13.12. Force Majeure. Neither of party shall be responsible for failure or delay of performance if caused by: an act of war, hostility, or sabotage; pandemic, act of God; electrical, internet, or telecommunication outage that is not caused by the obligated party; government restrictions (including the denial or cancellation of any export or other license); other event outside the reasonable control of the obligated party. Both parties will use reasonable efforts to mitigate the effect of a force majeure event. If such event continues for more than 90 days, either party may cancel unperformed Services upon written notice. This section does not excuse either party’s obligation to take reasonable steps to follow its normal disaster recovery procedures or Customer’s obligation to pay for programs delivered or services provided. In no circumstances shall the Customer's inability to pay constitute a force majeure event
13.13. Publicity. Unless expressly set forth otherwise in an Order Form, Contentstack may, upon Customer’s review and approval (which approval shall not be unreasonably withheld or delayed), reference Customer’s name and trademark, as well as other information pertaining to the provision and results of the services provided, in case studies and other Contentstack marketing materials.

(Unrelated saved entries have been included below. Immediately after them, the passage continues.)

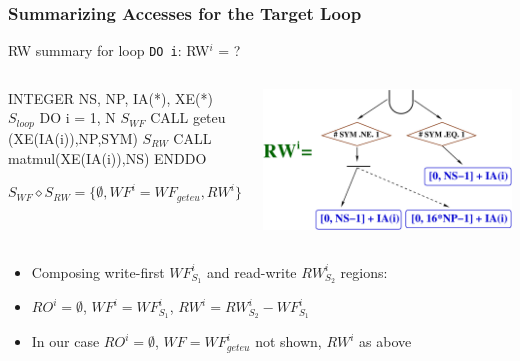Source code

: \documentclass{beamer}
\renewcommand{\emph}[1]{\textcolor{structure}{#1}}
\newcommand{\emp}[1]{\textcolor{DikuRed}{ #1}}
\newcommand{\mymath}[1]{$ #1 $}
\newcommand{\myindx}[1]{_{#1}}
\newcommand{\myindu}[1]{^{#1}}
\begin{document}
\begin{frame}[fragile,t]
  \frametitle{Summarizing Accesses for the Target Loop}

\begin{block}{RW summary for loop {\tt DO i}: RW$^i$ = ? } \vspace{-1ex}
\begin{columns} 
\begin{colorcode}[fontsize=\scriptsize]
        INTEGER NS, NP, IA(*), XE(*)
\mymath{S\myindx{loop}}    \emph{DO i = 1, N}
\mymath{S\myindx{WF}}      CALL geteu (XE(IA(i)),NP,SYM)
\mymath{S\myindx{RW}}      CALL matmul(XE(IA(i)),NS)
        \emph{ENDDO}

\emp{\mymath{S\myindx{WF} \diamond S\myindx{RW} = \{\emptyset, WF\myindu{i}=WF\myindx{geteu}, RW\myindu{i}\}}}
\end{colorcode}
\begin{center}
\includegraphics[height=15ex]{Figures/RW_IND_XE}
\end{center}
\end{columns}
\end{block}

\bigskip

\begin{itemize}
    \item Composing write-first $WF^i_{S_1}$ and read-write $RW^i_{S_2}$ regions:  \smallskip
    \item $RO^i = \emptyset$, $WF^i = WF^i_{S_1}$, $RW^i = RW^i_{S_2} - WF^i_{S_1}$  \smallskip
    \item In our case $RO^i = \emptyset$, $WF = WF^i_{geteu}$ not shown, \emph{$RW^{i}$ as above}
\end{itemize}
\end{frame}


\end{document}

13.14. Non Solicitation. During the term of this Agreement and for a period of twelve (12) months thereafter, except as may be otherwise agreed in writing, Customer and its affiliates shall not, either directly or indirectly, on behalf of Customer or any other person or entity, solicit, entice, hire or offer employment to, enter into any independent contractor relationship with or otherwise directly or indirectly use the SaaS Services or Onboarding, on a full-time, part-time or temporary basis:
- Any Contentstack personnel, including employees and subcontractors (“Contentstack Staff”) or former Contentstack Staff who has provided Services or Onboarding to Customer;
- Any Contentstack Staff or former Contentstack Staff who has been introduced to, recommended to or interviewed by Customer through Contentstack; or
During the term of this Agreement and for one year hereafter, except as may be otherwise agreed in writing, Contentstack shall not, either directly or indirectly, on behalf of Customer or any other person or entity, solicit, entice, hire or offer employment to, enter into an independent contractor relationship with or otherwise directly or indirectly use the SaaS Services or Onboarding, on a full-time, part-time or temporary basis any employee or former employee of Customer with whom Contentstack has had contact in connection with the performance of SaaS Services, or Onboarding under this Agreement. The above restrictions shall not apply to any response to an advertisement or posted directed at or made available to the general public.
13.15 Counterparts. This Agreement may be executed in one or more counterparts, each of which shall be deemed an original, but all of which together shall constitute one and the same instrument.